只见靠在墙角的阿箬,不知何时睁开了眼睛。虽然依旧虚弱,小脸苍白,但那双眼睛却恢复了往日的神采,不再是之前那种濒死的涣散!她的呼吸虽然还有些急促,却不再像破风箱那样撕扯,变得平稳了许多!额头上细密的冷汗似乎也少了一些!
“沈姐姐,”阿箬的声音带着劫后余生的颤抖和浓重的哭腔,努力地、清晰地重复着,“我…我好像…没那么烧了!身上…也没那么疼了…你的草汤…真的…真的有用!”
这句话,如同惊雷,在死寂的浆洗房里轰然炸响!
短暂的死寂之后,是压抑的、难以置信的抽气声!
那些原本躺在地上等死、意识模糊的病患,挣扎着抬起头,黯淡绝望的眼睛里,骤然迸发出求生的、炽热的光芒!如同溺水之人看到了最后一根浮木!
“姑娘…救救我…”一个老太监艰难地伸出手,枯瘦的手掌在空中颤抖。
“药…给我药…”另一个宫女挣扎着想爬起来。
“沈姑娘…求您…”更多的声音,带着卑微的、急切的祈求,从各个角落响起,汇聚成一片希望的声浪,瞬间将疤眼宫女那点微不足道的存在感彻底淹没。
疤眼宫女彻底傻了,张着嘴,看着眼前这不可思议的一幕,像一尊被雷劈过的泥塑木雕。

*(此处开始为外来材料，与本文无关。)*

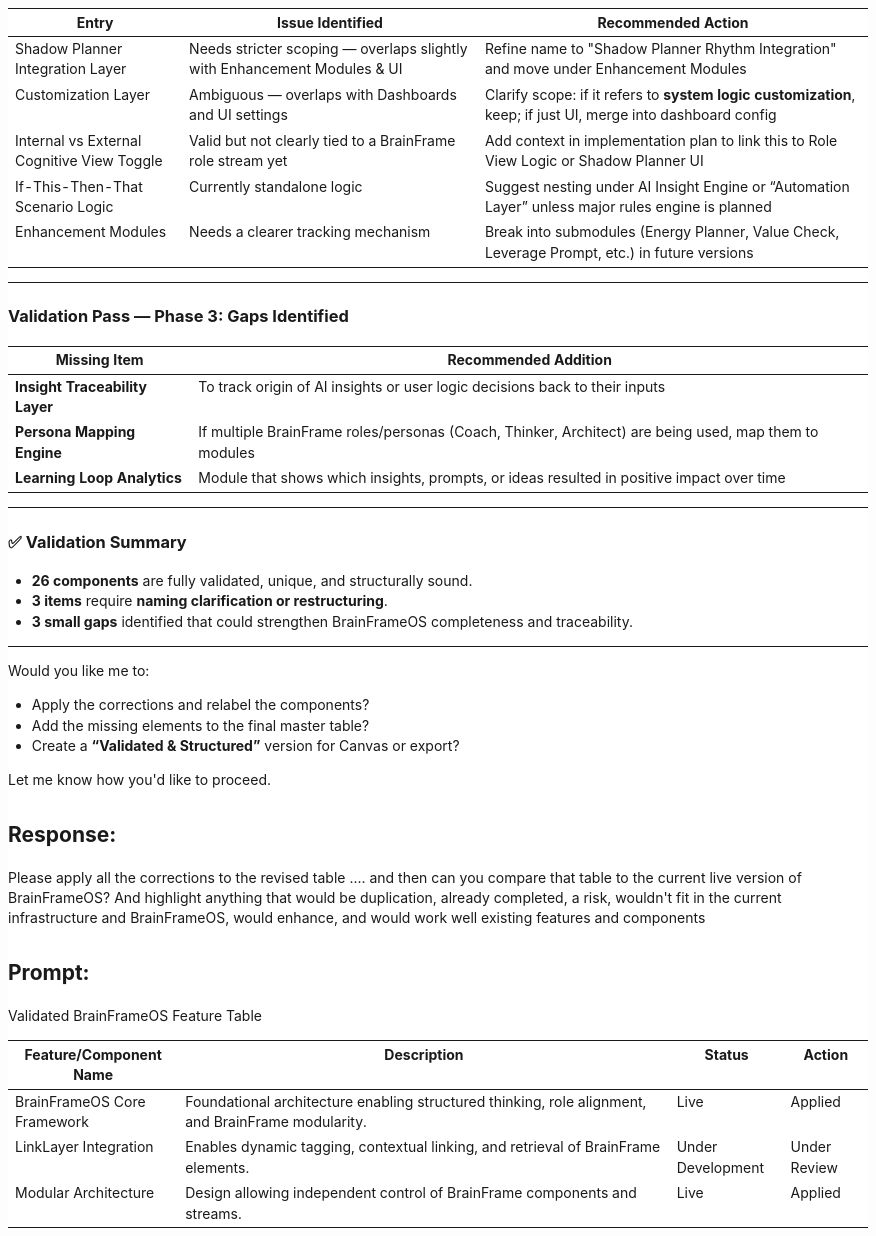 | **Entry** | **Issue Identified** | **Recommended Action** |
| --- | --- | --- |
| Shadow Planner Integration Layer | Needs stricter scoping — overlaps slightly with Enhancement Modules & UI | Refine name to "Shadow Planner Rhythm Integration" and move under Enhancement Modules |
| Customization Layer | Ambiguous — overlaps with Dashboards and UI settings | Clarify scope: if it refers to **system logic customization**, keep; if just UI, merge into dashboard config |
| Internal vs External Cognitive View Toggle | Valid but not clearly tied to a BrainFrame role stream yet | Add context in implementation plan to link this to Role View Logic or Shadow Planner UI |
| If-This-Then-That Scenario Logic | Currently standalone logic | Suggest nesting under AI Insight Engine or “Automation Layer” unless major rules engine is planned |
| Enhancement Modules | Needs a clearer tracking mechanism | Break into submodules (Energy Planner, Value Check, Leverage Prompt, etc.) in future versions |

* * *

### **Validation Pass — Phase 3: Gaps Identified**

| **Missing Item** | **Recommended Addition** |
| --- | --- |
| **Insight Traceability Layer** | To track origin of AI insights or user logic decisions back to their inputs |
| **Persona Mapping Engine** | If multiple BrainFrame roles/personas (Coach, Thinker, Architect) are being used, map them to modules |
| **Learning Loop Analytics** | Module that shows which insights, prompts, or ideas resulted in positive impact over time |

* * *

### ✅ **Validation Summary**

*   **26 components** are fully validated, unique, and structurally sound.
*   **3 items** require **naming clarification or restructuring**.
*   **3 small gaps** identified that could strengthen BrainFrameOS completeness and traceability.

* * *

Would you like me to:

*   Apply the corrections and relabel the components?
*   Add the missing elements to the final master table?
*   Create a **“Validated & Structured”** version for Canvas or export?

Let me know how you'd like to proceed.

## Response:
Please apply all the corrections to the revised table .... and then can you compare that table to the current live version of BrainFrameOS? And highlight anything that would be duplication, already completed, a risk, wouldn't fit in the current infrastructure and BrainFrameOS, would enhance, and would work well existing features and components

## Prompt:
Validated BrainFrameOS Feature Table

| Feature/Component Name | Description | Status | Action |
| --- | --- | --- | --- |
| BrainFrameOS Core Framework | Foundational architecture enabling structured thinking, role alignment, and BrainFrame modularity. | Live | Applied |
| LinkLayer Integration | Enables dynamic tagging, contextual linking, and retrieval of BrainFrame elements. | Under Development | Under Review |
| Modular Architecture | Design allowing independent control of BrainFrame components and streams. | Live | Applied |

她看着那些垂死的贱奴眼中迸发出的、几乎要将沈璃点燃的狂热光芒,看着沈璃平静地起身,再次走向瓦盆,舀起那深褐色的“野草汤”……一股难以言喻的寒意和某种说不清道不明的嫉妒,瞬间攫住了她的心脏。
沈璃没有理会疤眼宫女复杂的目光。她有条不紊地继续分药、喂药、用浸了药汤的布巾为高热的病人擦拭降温。她的动作稳定而利落,没有丝毫迟疑。每一次将药碗递到病人手中,每一次布巾擦过滚烫的额头,都仿佛在传递着一种无声的力量。那深褐色的、味道古怪的药汤,此刻在绝望的众人眼中,无异于琼浆玉液。

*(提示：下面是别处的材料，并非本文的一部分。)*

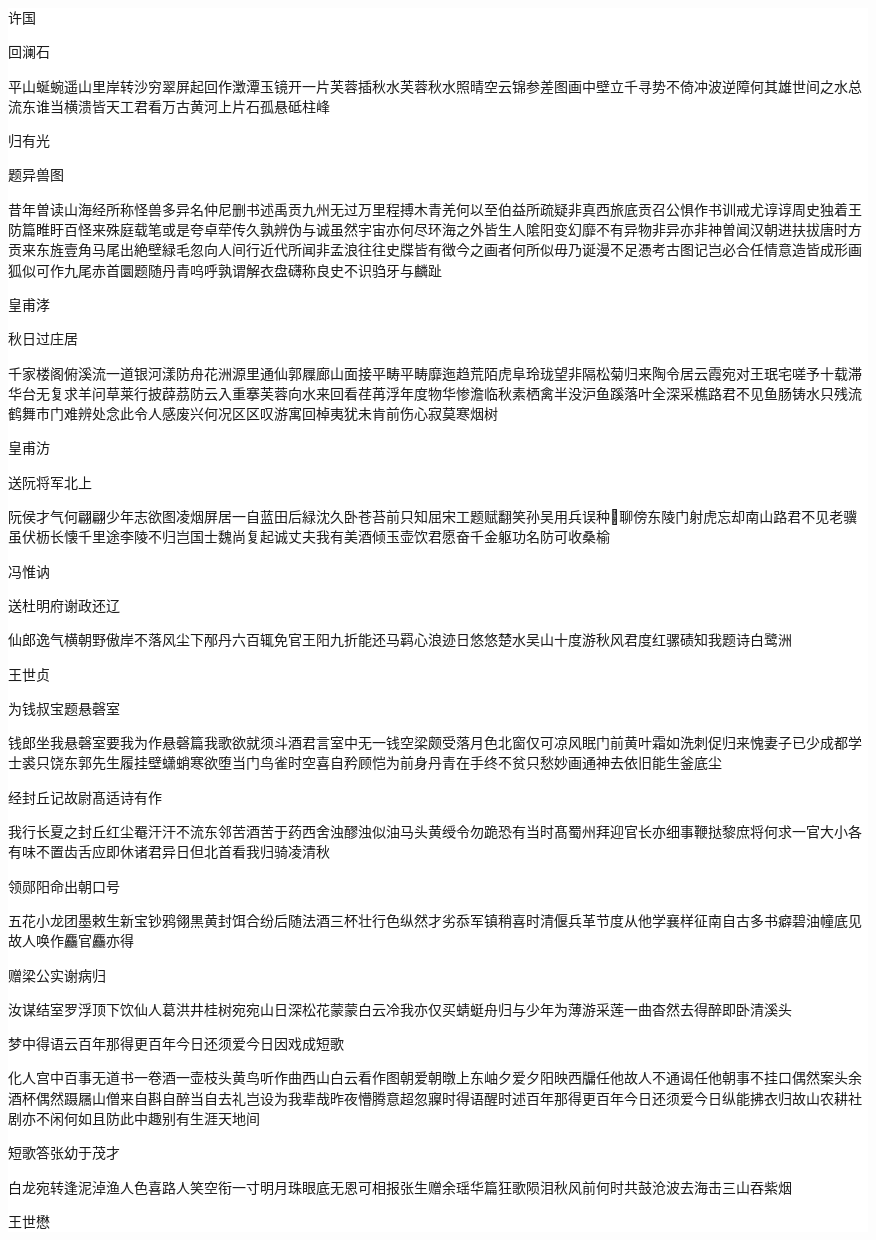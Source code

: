 许国  

回澜石  

平山蜒蜿遥山里岸转沙穷翠屏起回作澂潭玉镜开一片芙蓉插秋水芙蓉秋水照晴空云锦参差图画中壁立千寻势不倚冲波逆障何其雄世间之水总流东谁当横溃皆天工君看万古黄河上片石孤悬砥柱峰  

归有光  

题异兽图  

昔年曽读山海经所称怪兽多异名仲尼删书述禹贡九州无过万里程搏木青羌何以至伯益所疏疑非真西旅底贡召公惧作书训戒尤谆谆周史独着王防篇睢盱百怪来殊庭载笔或是夸卓荦传久孰辨伪与诚虽然宇宙亦何尽环海之外皆生人隂阳变幻靡不有异物非异亦非神曽闻汉朝进扶拔唐时方贡来东旌壹角马尾出絶壁緑毛忽向人间行近代所闻非孟浪往往史牒皆有徴今之画者何所似毋乃诞漫不足慿考古图记岂必合任情意造皆成形画狐似可作九尾赤首圜题随丹青呜呼孰谓解衣盘礴称良史不识驺牙与麟趾  

皇甫涍  

秋日过庄居  

千家楼阁俯溪流一道银河漾防舟花洲源里通仙郭屧廊山面接平畴平畴靡迤趋荒陌虎阜玲珑望非隔松菊归来陶令居云霞宛对王珉宅嗟予十载滞华台无复求羊问草莱行披薜茘防云入重搴芙蓉向水来回看荏苒浮年度物华惨澹临秋素栖禽半没沪鱼蹊落叶全深采樵路君不见鱼肠铸水只残流鹤舞市门难辨处念此令人感废兴何况区区叹游寓回棹夷犹未肯前伤心寂莫寒烟树  

皇甫汸  

送阮将军北上  

阮侯才气何翩翩少年志欲图凌烟屏居一自蓝田后緑沈久卧苍苔前只知屈宋工题赋翻笑孙吴用兵误种聊傍东陵门射虎忘却南山路君不见老骥虽伏枥长懐千里途李陵不归岂国士魏尚复起诚丈夫我有美酒倾玉壶饮君愿奋千金躯功名防可收桑榆  

冯惟讷  

送杜明府谢政还辽  

仙郎逸气横朝野傲岸不落风尘下邴丹六百辄免官王阳九折能还马羁心浪迹日悠悠楚水吴山十度游秋风君度红骡碛知我题诗白鹭洲  

王世贞  

为钱叔宝题悬磬室  

钱郎坐我悬磬室要我为作悬磬篇我歌欲就须斗酒君言室中无一钱空梁颇受落月色北窗仅可凉风眠门前黄叶霜如洗刺促归来愧妻子已少成都学士裘只饶东郭先生履挂壁蟏蛸寒欲堕当门鸟雀时空喜自矜顾恺为前身丹青在手终不贫只愁妙画通神去依旧能生釜底尘  

经封丘记故尉髙适诗有作  

我行长夏之封丘红尘罨汗汗不流东邻苦酒苦于药西舍浊醪浊似油马头黄绶令勿跪恐有当时髙蜀州拜迎官长亦细事鞭挞黎庶将何求一官大小各有味不置齿舌应即休诸君异日但北首看我归骑凌清秋  

领郧阳命出朝口号  

五花小龙团墨敕生新宝钞鸦翎黒黄封饵合纷后随法酒三杯壮行色纵然才劣忝军镇稍喜时清偃兵革节度从他学襄样征南自古多书癖碧油幢底见故人唤作麤官麤亦得  

赠梁公实谢病归  

汝谋结室罗浮顶下饮仙人葛洪井桂树宛宛山日深松花蒙蒙白云冷我亦仅买蜻蜓舟归与少年为薄游采莲一曲杳然去得醉即卧清溪头  

梦中得语云百年那得更百年今日还须爱今日因戏成短歌  

化人宫中百事无道书一卷酒一壶枝头黄鸟听作曲西山白云看作图朝爱朝暾上东岫夕爱夕阳映西牖任他故人不通谒任他朝事不挂口偶然案头余酒杯偶然蹑屩山僧来自斟自醉当自去礼岂设为我辈哉昨夜懵腾意超忽寱时得语醒时述百年那得更百年今日还须爱今日纵能拂衣归故山农耕社剧亦不闲何如且防此中趣别有生涯天地间  

短歌答张幼于茂才  

白龙宛转逢泥淖渔人色喜路人笑空衔一寸明月珠眼底无恩可相报张生赠余瑶华篇狂歌陨泪秋风前何时共鼓沧波去海击三山吞紫烟  

王世懋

希望,如同微弱的火星,在这弥漫着死亡气息的污秽之地,被那碗“野草汤”艰难地点燃了。
然而,这微弱的火光,却刺痛了某些藏在暗处的眼睛。
接下来的两天,沈璃几乎是不眠不休。她像一个不知疲倦的陀螺,在破败的浆洗房里高速运转。指挥着几个症状稍轻、勉强能动的病患,彻底清扫出几块相对干燥的区域,将病重和病轻的分开安置;用能找到的所有破瓦罐接雨水,反复过滤沉淀后备用;最重要的,是带领他们去采摘更多的鬼针草。

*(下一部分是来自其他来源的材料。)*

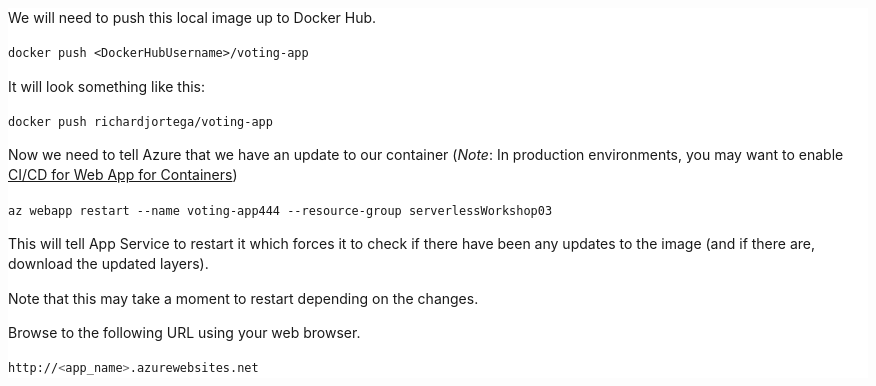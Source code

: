 We will need to push this local image up to Docker Hub.

```
docker push <DockerHubUsername>/voting-app
```

It will look something like this:
```
docker push richardjortega/voting-app
```

Now we need to tell Azure that we have an update to our container (*Note*: In production environments, you may want to enable [CI/CD for Web App for Containers](https://docs.microsoft.com/en-us/azure/app-service/containers/app-service-linux-cli#enable-continuous-deployments-for-custom-docker-images))

```
az webapp restart --name voting-app444 --resource-group serverlessWorkshop03
```

This will tell App Service to restart it which forces it to check if there have been any updates to the image (and if there are, download the updated layers).

Note that this may take a moment to restart depending on the changes.

Browse to the following URL using your web browser.

```bash
http://<app_name>.azurewebsites.net
```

永巷的犄角旮旯、废弃宫墙的砖缝里,甚至冷宫荒芜的花园角落,这种顽强而卑微的野草出奇的多。沈璃成了这群绝望之人唯一的主心骨。她的话就是命令,她的身影就是灯塔。那些原本麻木等死的面孔,开始因为她的指令而转动,眼中重新燃起了生的渴望。
“沈姑娘,这边的草多!”
“沈姐姐,水过滤好了!”
“姑娘,瓦罐都洗干净了!”
虽然声音依旧虚弱,语气却带着一种劫后余生的激动和对沈璃发自内心的敬畏。阿箬恢复得最快,虽然还有些咳嗽,但烧已经全退了,成了沈璃最得力的帮手,小小的身影忙前忙后,脸上带着一种重获新生的光彩。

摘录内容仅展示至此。